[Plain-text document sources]
*-*-*
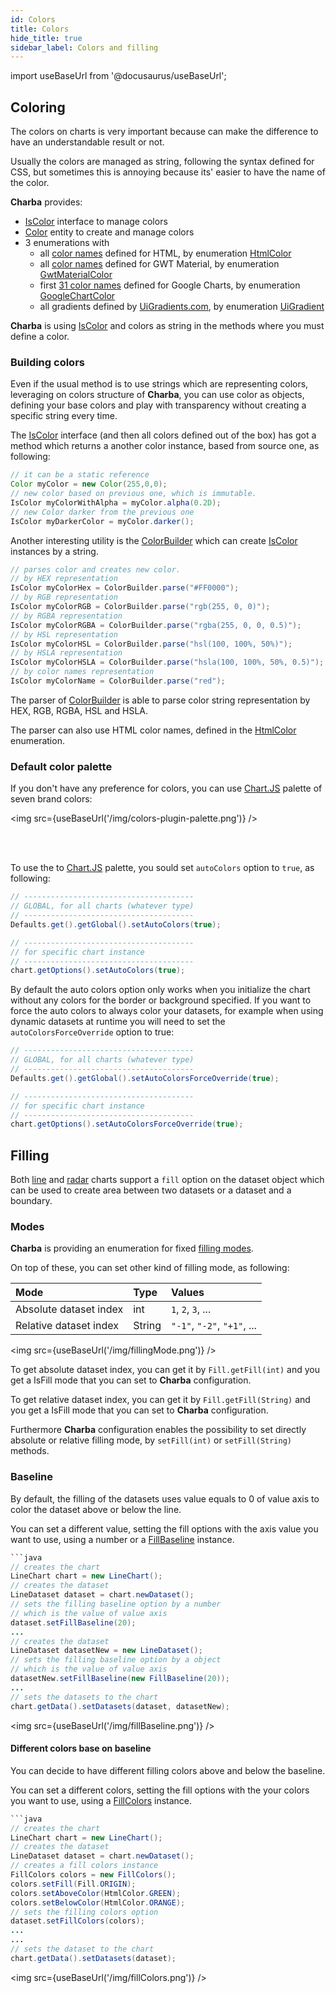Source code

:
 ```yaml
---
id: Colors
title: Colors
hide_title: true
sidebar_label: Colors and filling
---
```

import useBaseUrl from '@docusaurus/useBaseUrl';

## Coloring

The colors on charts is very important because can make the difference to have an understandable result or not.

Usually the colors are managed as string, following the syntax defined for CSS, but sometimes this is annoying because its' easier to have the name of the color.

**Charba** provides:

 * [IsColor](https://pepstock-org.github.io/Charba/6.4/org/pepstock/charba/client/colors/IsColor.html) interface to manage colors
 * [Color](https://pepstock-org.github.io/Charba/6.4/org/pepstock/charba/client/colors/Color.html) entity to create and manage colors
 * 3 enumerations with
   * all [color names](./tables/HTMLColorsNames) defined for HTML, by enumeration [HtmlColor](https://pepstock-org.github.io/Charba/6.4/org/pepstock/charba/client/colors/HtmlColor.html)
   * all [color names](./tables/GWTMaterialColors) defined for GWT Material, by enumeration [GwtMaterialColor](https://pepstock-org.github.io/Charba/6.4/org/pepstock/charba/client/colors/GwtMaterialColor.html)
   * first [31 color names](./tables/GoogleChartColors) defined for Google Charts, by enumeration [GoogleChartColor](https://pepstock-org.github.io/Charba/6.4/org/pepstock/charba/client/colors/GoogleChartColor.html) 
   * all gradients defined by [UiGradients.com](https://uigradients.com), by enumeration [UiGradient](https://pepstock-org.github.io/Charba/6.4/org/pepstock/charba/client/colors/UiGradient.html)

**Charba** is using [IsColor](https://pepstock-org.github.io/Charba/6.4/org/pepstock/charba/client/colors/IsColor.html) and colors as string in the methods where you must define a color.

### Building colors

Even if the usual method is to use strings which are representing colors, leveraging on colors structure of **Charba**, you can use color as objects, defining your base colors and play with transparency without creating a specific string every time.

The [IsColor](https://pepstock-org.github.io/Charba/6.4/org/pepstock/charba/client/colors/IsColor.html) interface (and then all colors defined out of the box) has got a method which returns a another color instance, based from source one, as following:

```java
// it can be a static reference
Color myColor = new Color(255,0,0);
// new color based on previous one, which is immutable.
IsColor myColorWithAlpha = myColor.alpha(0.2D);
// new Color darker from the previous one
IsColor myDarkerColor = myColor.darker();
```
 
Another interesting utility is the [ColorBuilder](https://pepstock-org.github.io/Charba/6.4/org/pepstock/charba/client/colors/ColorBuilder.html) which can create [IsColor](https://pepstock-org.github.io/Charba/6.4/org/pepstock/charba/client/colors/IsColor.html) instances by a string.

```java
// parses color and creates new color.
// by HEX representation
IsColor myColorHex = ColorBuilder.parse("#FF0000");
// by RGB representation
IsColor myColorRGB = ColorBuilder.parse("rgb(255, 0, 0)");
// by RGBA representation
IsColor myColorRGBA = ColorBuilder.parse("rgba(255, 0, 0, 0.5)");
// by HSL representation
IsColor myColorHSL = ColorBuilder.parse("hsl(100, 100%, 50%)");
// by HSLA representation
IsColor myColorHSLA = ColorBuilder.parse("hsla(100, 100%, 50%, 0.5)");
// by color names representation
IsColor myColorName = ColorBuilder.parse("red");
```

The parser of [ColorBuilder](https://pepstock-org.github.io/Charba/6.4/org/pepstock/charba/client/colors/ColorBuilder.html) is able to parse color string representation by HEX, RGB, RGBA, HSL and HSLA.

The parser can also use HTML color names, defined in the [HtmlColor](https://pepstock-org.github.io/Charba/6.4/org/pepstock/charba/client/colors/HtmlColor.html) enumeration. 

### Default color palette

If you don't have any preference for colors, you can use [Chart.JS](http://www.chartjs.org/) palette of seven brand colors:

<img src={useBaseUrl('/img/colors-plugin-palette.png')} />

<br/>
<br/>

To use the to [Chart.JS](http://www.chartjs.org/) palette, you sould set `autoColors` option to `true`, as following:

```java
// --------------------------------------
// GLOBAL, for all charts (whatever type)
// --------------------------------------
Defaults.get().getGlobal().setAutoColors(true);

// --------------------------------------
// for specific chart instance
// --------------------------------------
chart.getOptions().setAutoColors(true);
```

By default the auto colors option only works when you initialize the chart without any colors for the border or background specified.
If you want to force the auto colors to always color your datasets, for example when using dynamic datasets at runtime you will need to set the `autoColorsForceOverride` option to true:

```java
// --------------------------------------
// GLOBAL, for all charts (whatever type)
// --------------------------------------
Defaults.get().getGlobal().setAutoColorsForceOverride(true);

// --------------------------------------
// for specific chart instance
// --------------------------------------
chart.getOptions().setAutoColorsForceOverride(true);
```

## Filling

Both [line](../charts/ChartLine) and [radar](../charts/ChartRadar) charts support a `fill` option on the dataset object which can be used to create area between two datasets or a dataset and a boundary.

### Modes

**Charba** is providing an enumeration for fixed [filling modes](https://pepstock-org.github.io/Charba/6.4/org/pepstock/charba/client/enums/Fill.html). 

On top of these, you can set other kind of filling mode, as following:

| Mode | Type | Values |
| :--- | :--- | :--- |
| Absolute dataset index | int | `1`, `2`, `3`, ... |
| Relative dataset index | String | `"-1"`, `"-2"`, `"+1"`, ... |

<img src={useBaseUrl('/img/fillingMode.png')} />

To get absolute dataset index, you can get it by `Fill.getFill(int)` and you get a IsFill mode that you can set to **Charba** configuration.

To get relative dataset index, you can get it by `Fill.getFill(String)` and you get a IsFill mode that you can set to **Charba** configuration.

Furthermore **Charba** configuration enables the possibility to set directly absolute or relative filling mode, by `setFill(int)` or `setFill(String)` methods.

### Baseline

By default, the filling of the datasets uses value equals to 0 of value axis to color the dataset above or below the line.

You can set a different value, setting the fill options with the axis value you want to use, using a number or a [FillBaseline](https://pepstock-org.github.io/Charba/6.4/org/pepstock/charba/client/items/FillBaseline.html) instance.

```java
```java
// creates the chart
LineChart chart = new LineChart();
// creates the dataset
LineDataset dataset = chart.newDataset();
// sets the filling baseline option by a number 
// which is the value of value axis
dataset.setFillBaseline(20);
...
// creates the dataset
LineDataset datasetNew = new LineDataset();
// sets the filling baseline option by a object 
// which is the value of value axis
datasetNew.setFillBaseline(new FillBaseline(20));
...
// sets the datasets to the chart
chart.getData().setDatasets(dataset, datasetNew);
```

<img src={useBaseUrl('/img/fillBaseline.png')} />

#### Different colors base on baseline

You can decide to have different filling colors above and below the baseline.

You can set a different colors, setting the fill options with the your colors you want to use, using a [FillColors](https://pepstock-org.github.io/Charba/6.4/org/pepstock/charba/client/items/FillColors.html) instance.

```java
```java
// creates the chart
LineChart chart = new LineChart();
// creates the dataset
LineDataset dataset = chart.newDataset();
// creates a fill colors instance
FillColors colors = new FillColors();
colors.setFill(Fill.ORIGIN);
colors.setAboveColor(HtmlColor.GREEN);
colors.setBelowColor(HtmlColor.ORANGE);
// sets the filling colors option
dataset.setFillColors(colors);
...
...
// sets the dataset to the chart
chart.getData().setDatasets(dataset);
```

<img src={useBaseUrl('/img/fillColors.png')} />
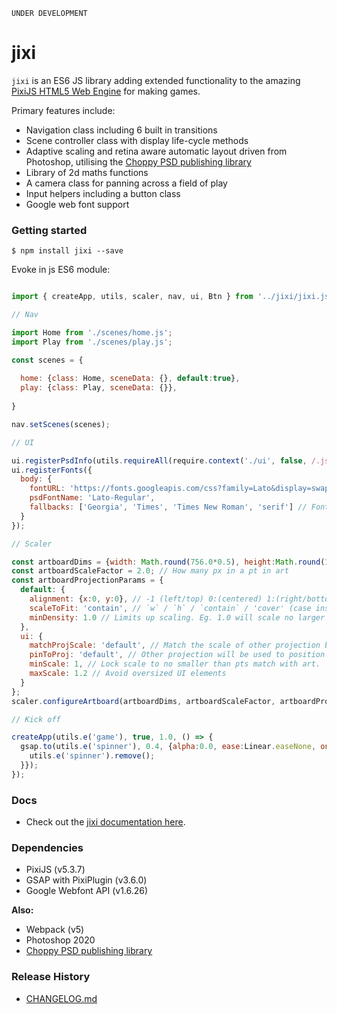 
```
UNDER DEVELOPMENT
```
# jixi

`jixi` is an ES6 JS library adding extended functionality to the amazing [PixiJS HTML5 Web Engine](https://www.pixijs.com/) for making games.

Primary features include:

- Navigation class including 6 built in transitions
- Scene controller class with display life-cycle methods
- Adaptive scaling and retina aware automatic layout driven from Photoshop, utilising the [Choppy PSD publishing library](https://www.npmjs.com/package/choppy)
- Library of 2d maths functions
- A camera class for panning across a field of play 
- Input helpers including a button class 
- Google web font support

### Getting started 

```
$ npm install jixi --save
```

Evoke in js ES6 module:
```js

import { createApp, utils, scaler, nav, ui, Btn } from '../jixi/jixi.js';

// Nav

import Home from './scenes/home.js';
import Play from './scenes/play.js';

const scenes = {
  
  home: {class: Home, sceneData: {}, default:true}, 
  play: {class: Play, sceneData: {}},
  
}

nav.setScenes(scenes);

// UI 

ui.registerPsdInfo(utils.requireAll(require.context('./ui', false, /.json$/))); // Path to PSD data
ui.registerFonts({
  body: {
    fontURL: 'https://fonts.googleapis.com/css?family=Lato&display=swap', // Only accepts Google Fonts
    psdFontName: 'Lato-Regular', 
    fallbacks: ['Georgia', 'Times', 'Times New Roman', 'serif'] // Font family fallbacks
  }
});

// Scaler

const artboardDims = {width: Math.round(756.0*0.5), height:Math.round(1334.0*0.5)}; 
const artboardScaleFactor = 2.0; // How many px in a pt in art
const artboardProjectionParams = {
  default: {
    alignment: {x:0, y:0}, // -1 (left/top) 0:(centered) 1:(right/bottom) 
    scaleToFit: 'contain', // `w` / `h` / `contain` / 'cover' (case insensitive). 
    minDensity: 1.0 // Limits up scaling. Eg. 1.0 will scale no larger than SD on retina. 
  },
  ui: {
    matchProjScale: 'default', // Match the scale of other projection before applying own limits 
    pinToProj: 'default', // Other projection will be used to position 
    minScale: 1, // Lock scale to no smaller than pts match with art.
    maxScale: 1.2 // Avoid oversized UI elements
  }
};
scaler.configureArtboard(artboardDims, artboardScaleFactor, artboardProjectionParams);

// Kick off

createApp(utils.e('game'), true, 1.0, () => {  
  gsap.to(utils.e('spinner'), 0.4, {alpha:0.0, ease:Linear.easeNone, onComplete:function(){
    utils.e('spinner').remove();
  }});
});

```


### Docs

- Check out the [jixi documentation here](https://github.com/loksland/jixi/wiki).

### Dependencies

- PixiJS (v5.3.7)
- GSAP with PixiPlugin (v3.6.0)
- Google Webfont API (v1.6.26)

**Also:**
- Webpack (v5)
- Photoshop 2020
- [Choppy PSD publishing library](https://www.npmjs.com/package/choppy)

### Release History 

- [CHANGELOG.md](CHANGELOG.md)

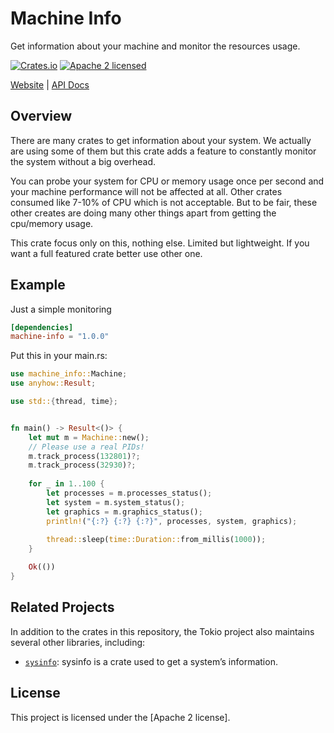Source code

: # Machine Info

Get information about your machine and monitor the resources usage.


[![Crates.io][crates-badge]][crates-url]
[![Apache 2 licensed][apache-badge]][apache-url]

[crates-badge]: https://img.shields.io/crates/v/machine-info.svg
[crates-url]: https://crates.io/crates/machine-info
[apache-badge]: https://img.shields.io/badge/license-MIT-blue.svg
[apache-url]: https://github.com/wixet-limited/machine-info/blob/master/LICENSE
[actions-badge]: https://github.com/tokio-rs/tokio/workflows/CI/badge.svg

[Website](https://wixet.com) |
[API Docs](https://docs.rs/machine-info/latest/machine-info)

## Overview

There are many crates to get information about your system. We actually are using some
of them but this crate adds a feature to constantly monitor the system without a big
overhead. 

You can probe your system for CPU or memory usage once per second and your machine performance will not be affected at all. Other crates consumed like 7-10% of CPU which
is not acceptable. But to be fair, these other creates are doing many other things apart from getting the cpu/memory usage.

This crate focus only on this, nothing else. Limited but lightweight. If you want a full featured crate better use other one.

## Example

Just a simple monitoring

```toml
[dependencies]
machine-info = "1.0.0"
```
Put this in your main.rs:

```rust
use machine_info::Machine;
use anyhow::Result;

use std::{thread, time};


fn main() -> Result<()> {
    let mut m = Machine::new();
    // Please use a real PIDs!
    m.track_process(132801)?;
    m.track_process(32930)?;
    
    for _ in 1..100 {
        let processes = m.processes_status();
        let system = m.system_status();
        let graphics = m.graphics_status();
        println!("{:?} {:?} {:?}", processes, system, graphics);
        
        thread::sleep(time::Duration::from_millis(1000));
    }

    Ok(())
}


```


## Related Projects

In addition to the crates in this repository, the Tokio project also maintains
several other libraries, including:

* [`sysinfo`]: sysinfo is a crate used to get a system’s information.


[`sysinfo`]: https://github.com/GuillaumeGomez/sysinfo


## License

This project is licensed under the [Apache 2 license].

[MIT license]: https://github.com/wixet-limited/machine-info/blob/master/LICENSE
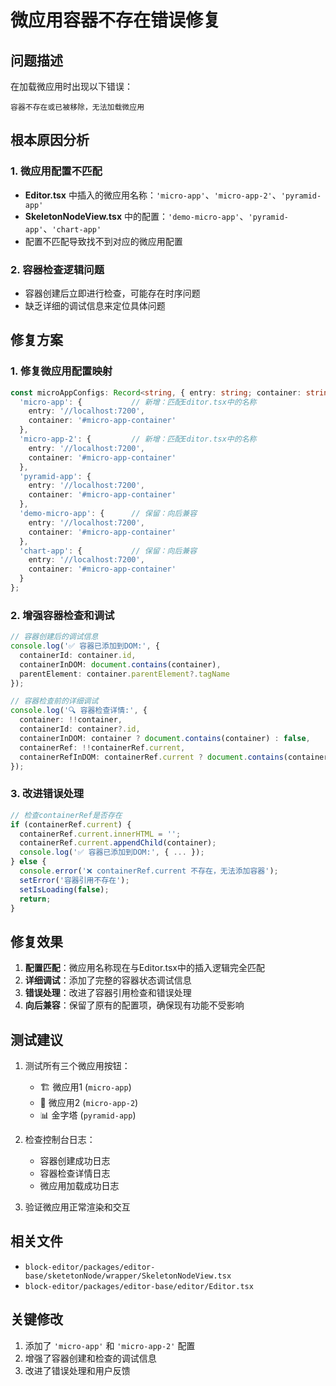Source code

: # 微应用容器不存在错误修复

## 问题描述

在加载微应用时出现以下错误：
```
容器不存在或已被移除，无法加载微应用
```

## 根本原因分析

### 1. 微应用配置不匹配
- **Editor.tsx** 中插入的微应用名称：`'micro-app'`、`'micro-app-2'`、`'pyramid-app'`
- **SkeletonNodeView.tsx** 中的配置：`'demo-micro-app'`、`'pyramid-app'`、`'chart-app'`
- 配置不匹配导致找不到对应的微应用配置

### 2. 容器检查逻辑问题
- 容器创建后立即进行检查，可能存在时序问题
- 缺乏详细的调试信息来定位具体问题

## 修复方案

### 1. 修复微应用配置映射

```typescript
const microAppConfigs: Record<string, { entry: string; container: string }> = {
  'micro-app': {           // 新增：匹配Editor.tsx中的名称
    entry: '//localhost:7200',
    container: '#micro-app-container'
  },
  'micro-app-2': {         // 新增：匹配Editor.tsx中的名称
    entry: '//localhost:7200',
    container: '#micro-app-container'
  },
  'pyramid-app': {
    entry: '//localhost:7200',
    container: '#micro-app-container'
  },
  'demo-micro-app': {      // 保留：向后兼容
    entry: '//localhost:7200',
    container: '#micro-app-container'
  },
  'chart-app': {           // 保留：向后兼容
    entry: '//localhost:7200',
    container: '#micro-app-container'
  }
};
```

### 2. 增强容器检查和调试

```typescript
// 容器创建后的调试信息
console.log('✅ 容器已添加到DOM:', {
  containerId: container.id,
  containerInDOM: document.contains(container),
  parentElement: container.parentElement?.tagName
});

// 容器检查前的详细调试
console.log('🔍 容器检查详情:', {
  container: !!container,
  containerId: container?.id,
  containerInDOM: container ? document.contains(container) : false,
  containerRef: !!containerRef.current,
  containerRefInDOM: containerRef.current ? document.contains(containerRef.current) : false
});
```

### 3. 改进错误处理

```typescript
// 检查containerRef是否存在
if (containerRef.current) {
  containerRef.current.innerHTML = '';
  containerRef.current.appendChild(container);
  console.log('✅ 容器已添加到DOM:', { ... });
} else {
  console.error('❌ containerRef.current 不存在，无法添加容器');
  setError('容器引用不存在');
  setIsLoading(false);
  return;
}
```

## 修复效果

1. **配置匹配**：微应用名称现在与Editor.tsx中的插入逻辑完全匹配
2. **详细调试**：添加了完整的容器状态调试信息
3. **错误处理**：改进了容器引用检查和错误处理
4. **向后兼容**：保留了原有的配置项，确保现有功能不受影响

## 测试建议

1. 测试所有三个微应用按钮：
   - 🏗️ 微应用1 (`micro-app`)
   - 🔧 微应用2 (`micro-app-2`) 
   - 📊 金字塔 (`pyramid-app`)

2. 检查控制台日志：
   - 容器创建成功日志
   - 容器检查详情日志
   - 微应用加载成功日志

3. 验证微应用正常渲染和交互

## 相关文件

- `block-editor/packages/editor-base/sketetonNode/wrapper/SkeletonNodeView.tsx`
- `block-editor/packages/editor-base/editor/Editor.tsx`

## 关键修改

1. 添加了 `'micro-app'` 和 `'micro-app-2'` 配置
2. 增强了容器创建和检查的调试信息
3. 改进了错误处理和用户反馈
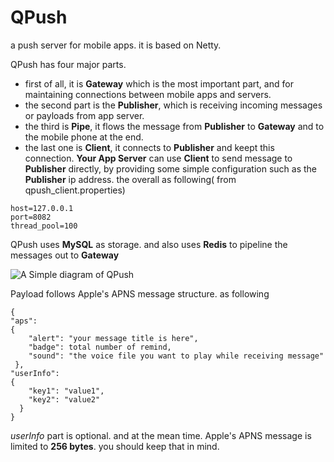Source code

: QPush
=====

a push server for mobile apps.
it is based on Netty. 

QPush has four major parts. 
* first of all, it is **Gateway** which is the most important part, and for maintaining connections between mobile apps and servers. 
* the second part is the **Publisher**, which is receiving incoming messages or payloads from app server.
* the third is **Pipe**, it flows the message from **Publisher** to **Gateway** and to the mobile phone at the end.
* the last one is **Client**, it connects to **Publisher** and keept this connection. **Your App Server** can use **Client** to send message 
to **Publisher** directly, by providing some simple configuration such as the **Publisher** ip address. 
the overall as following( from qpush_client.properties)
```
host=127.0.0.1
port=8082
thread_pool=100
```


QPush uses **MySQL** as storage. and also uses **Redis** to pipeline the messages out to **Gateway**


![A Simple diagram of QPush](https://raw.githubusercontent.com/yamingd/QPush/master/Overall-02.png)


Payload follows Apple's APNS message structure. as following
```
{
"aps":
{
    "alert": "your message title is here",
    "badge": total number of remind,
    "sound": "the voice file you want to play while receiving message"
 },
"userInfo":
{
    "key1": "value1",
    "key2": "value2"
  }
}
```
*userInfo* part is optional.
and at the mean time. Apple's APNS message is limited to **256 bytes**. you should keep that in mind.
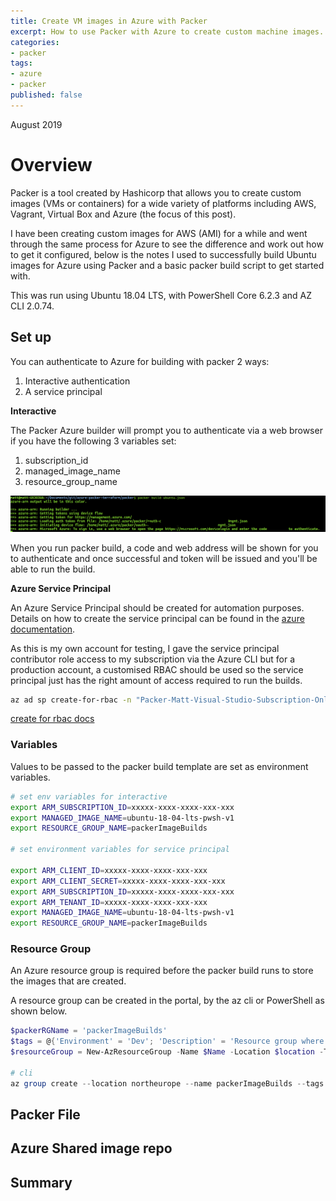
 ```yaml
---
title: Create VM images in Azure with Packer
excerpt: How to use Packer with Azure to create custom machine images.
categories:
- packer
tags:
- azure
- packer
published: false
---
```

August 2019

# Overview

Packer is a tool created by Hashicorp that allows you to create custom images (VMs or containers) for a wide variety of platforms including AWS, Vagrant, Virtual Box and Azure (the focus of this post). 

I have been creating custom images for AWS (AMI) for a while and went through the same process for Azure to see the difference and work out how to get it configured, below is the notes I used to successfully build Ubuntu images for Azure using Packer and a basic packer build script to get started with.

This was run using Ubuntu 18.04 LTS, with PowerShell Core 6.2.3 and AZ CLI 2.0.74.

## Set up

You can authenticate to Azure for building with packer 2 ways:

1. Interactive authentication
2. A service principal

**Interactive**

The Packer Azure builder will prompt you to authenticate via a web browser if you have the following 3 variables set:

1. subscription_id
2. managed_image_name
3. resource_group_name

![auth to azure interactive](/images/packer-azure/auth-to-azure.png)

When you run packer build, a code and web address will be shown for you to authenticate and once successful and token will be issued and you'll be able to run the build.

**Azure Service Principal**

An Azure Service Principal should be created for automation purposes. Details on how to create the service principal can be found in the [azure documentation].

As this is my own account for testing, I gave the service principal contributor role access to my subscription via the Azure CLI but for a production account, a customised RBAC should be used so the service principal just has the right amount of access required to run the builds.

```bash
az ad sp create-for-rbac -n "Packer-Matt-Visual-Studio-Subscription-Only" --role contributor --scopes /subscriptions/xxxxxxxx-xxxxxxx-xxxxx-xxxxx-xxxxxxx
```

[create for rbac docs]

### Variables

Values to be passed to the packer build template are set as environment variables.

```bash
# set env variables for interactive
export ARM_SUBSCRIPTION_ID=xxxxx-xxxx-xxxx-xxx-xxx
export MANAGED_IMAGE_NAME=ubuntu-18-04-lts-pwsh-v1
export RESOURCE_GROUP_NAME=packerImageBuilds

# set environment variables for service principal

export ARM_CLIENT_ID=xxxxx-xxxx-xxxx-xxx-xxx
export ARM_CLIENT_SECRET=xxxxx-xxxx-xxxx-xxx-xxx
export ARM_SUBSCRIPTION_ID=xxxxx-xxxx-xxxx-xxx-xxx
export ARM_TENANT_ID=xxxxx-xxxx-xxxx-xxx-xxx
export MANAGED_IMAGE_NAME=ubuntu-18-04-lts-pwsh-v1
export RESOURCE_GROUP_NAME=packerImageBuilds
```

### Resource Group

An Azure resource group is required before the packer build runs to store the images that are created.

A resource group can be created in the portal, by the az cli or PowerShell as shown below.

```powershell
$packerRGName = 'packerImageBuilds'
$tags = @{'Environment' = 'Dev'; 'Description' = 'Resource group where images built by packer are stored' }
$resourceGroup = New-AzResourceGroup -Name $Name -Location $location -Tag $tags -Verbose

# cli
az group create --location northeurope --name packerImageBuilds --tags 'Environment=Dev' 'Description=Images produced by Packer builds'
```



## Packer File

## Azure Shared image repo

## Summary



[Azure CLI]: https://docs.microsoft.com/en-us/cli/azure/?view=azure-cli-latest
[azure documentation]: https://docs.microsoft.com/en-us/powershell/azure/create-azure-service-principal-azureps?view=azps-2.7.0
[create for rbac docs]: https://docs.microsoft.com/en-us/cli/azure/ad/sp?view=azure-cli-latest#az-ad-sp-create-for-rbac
*-*-*
### Task details:
Nothing should appear in the answer except the lines from the first line of the data through the line holding "all [color names](./tables/GWTMaterialColors)", exactly as written, with pictures left out.

### Result:
Source code

:
 ```yaml
---
id: Colors
title: Colors
hide_title: true
sidebar_label: Colors and filling
---
```

import useBaseUrl from '@docusaurus/useBaseUrl';

## Coloring

The colors on charts is very important because can make the difference to have an understandable result or not.

Usually the colors are managed as string, following the syntax defined for CSS, but sometimes this is annoying because its' easier to have the name of the color.

**Charba** provides:

 * [IsColor](https://pepstock-org.github.io/Charba/6.4/org/pepstock/charba/client/colors/IsColor.html) interface to manage colors
 * [Color](https://pepstock-org.github.io/Charba/6.4/org/pepstock/charba/client/colors/Color.html) entity to create and manage colors
 * 3 enumerations with
   * all [color names](./tables/HTMLColorsNames) defined for HTML, by enumeration [HtmlColor](https://pepstock-org.github.io/Charba/6.4/org/pepstock/charba/client/colors/HtmlColor.html)
   * all [color names](./tables/GWTMaterialColors) defined for GWT Material, by enumeration [GwtMaterialColor](https://pepstock-org.github.io/Charba/6.4/org/pepstock/charba/client/colors/GwtMaterialColor.html)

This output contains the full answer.